Now, in a recent observation of GCR charged particles made with the CALorimetric Electron Telescope (CALET) onboard the International Space Station's "Kibo" Exposed Facility (EF) over a period of six years, researchers have revealed that this anticorrelation is, in fact, more prominent for electrons than for protons.
The study, published in Volume 130, Issue 21 of the Physical Review Letters journal on May 25, 2023, was co-led by three researchers from Japan, Associate Professor Yosui Akaike of the Waseda Research Institute for Science and Engineering (RISE) at Waseda University, Associate Professor Shoko Miyake of the National Institute of Technology (KOSEN) at Ibaraki College, and Professor Kazuoki Munakata of Shinshu University. It also included contributions from Professor Emeritus Shoji Torii from RISE. "Using CALET, we successfully observed a charge-sign dependent solar modulation of GCRs over six years," says Akaike.

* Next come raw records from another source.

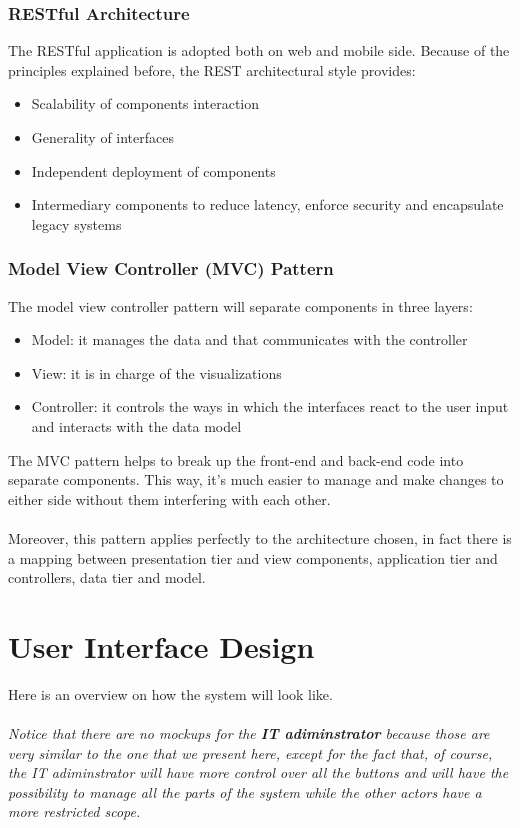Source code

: \documentclass[10pt]{report}
\begin{document}
\subsection{RESTful Architecture}
The RESTful application is adopted both on web and mobile side.
Because of the principles explained before, the REST architectural style provides:
\begin{itemize}
    \item Scalability of components interaction
    \item Generality of interfaces
    \item Independent deployment of components
    \item Intermediary components to reduce latency, enforce security and encapsulate legacy systems
\end{itemize}
\subsection{Model View Controller (MVC) Pattern}
The model view controller pattern will separate components in three layers:
\begin{itemize}
    \item Model: it manages the data and that communicates with the controller
    \item View: it is in charge of the visualizations
    \item Controller: it controls the ways in which the interfaces react to the user input and interacts with the data model
\end{itemize}
The MVC pattern helps to break up the front-end and back-end code into separate components. This way, it's much easier to manage and make changes to either side without them interfering with each other.\\ \\
Moreover, this pattern applies perfectly to the architecture chosen, in fact there is a mapping between presentation tier and view components, application tier and controllers, data tier and model.
\chapter{User Interface Design}
Here is an overview on how the system will look like.\\ \\
\textit{Notice that there are no mockups for the \textbf{IT adiminstrator} because those are very similar to the one that we present here, except for the fact that, of course, the IT adiminstrator will have more control over all the buttons and will have the possibility to manage all the parts of the system while the other actors have a more restricted scope.}
\end{document}
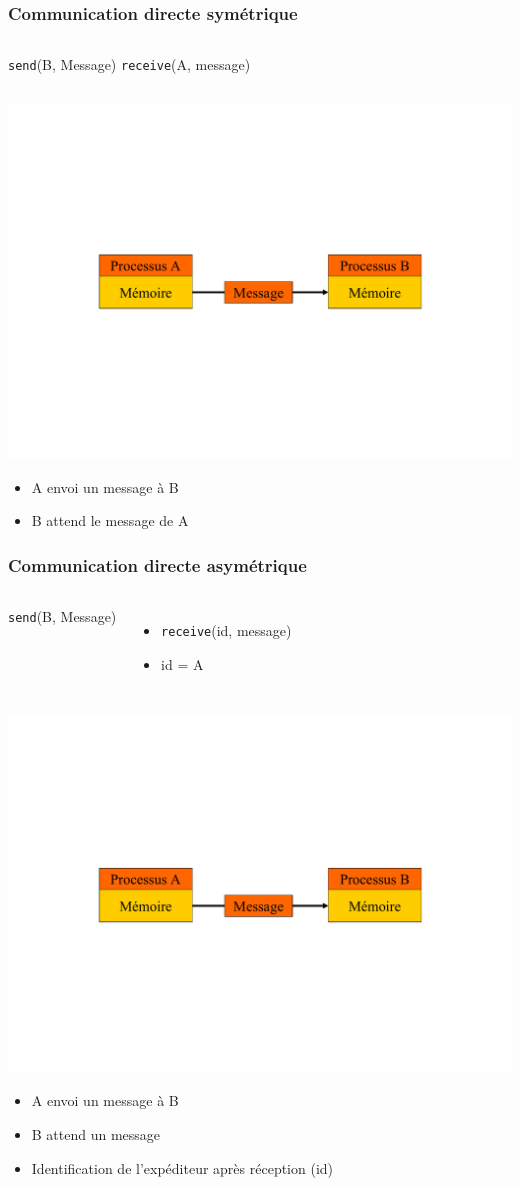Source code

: \begin{frame}
\frametitle{Communication directe symétrique}
\begin{columns}
\texttt{send}(B, Message)
\texttt{receive}(A, message)
\end{columns}
\includegraphics[width=.9\textwidth]{../illustration/message_comm_directe.pdf}
\begin{itemize}
\item A envoi un message à B
\item B attend le message de A
\end{itemize}
\end{frame}

\begin{frame}
\frametitle{Communication directe asymétrique}
\begin{columns}
\texttt{send}(B, Message)
\begin{itemize}
\item \texttt{receive}(id, message)
\item id = A
\end{itemize}
\end{columns}
\includegraphics[width=.9\textwidth]{../illustration/message_comm_directe.pdf}
\begin{itemize}
\item A envoi un message à B
\item B attend un message
\item Identification de l’expéditeur après réception (id)
\end{itemize}
\end{frame}

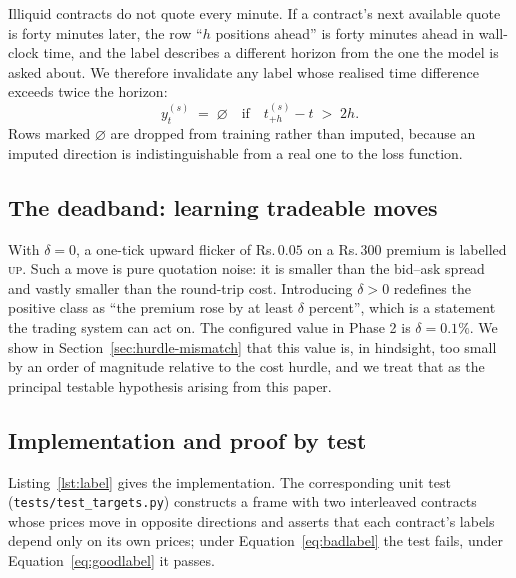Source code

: \documentclass[11pt,a4paper]{article}
\newcommand{\rs}{Rs.\,}                 %
\newcommand{\code}[1]{\texttt{#1}}
\begin{document}
Illiquid contracts do not quote every minute. If a contract's next available quote is
forty minutes later, the row ``$h$ positions ahead'' is forty minutes ahead in
wall-clock time, and the label describes a different horizon from the one the model is
asked about. We therefore invalidate any label whose realised time difference exceeds
twice the horizon:
\begin{equation}
y^{(s)}_t \;=\; \varnothing \quad\text{if}\quad
t^{(s)}_{+h} - t \;>\; 2h .
\end{equation}
Rows marked $\varnothing$ are dropped from training rather than imputed, because an
imputed direction is indistinguishable from a real one to the loss function.

\subsection{The deadband: learning tradeable moves}

With $\delta=0$, a one-tick upward flicker of \rs$0.05$ on a \rs$300$ premium is labelled
\textsc{up}. Such a move is pure quotation noise: it is smaller than the bid--ask spread
and vastly smaller than the round-trip cost. Introducing $\delta>0$ redefines the
positive class as ``the premium rose by at least $\delta$ percent'', which is a statement
the trading system can act on. The configured value in Phase 2 is $\delta = 0.1\%$. We
show in Section~\ref{sec:hurdle-mismatch} that this value is, in hindsight, too small by
an order of magnitude relative to the cost hurdle, and we treat that as the principal
testable hypothesis arising from this paper.

\subsection{Implementation and proof by test}

Listing~\ref{lst:label} gives the implementation. The corresponding unit test
(\code{tests/test\_targets.py}) constructs a frame with two interleaved contracts whose
prices move in opposite directions and asserts that each contract's labels depend only
on its own prices; under Equation~\eqref{eq:badlabel} the test fails, under
Equation~\eqref{eq:goodlabel} it passes.
\end{document}

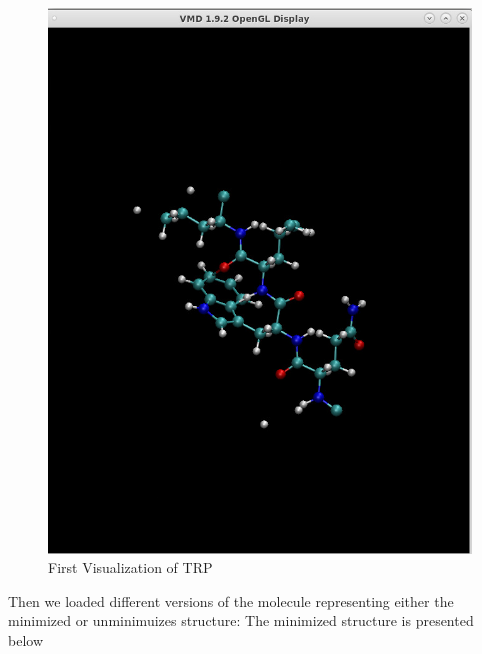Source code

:\documentclass[11pt]{article}
\makeatletter
\def\maxwidth{\ifdim\Gin@nat@width>\linewidth\linewidth
    \else\Gin@nat@width\fi}
\let\Oldincludegraphics\includegraphics
\renewcommand{\includegraphics}[1]{\Oldincludegraphics[width=.8\maxwidth]{#1}}
\makeatother
\begin{document}
\begin{figure}
\centering
\includegraphics{Screenshot_first_fig_trp.png}
\caption{First Visualization of TRP}
\end{figure}

Then we loaded different versions of the molecule representing either
the minimized or unminimuizes structure: The minimized structure is
presented below
\end{document}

The researchers analyzed over 0.77 million electrons and 1.26 million protons collected in about 196 and 197 hours, respectively, over a six-year period from 2015 to 2021, which coincided with the end of solar cycle 24 and the beginning of solar cycle 25, the current solar cycle.
The findings indicated that during the low activity state of the Sun towards the end of solar cycle 24, characterized by a reduction in the number of sunspots and HCS tilt angle, both electron and proton count rates were low but gradually increasing. This trend continued with the onset of solar cycle 25, reaching its peak in electron count rate six months after the beginning of the cycle in December 2019.
Thereafter, both electron and proton count rates gradually decreased as the Sun's activity and HCS tilt angle increased. Furthermore, the results showed that the variation in the count rates of electrons was significantly higher than that of protons during this period, suggesting that electrons are more susceptible to the effects of solar modulation, as predicted by the drift model.
"This is a clear signature of the drift effect dominating the long-term solar modulation of GCRs observed with a single detector," highlights Akaike.
Overall, analyzing GCRs can shed important light on the composition of the universe and the acceleration mechanisms of high-energy particles observed in cosmic rays. Thus, the observations made by CALET could help better understand the space weather and its effects on the possibility of potential life on the Moon and other planets, like Mars.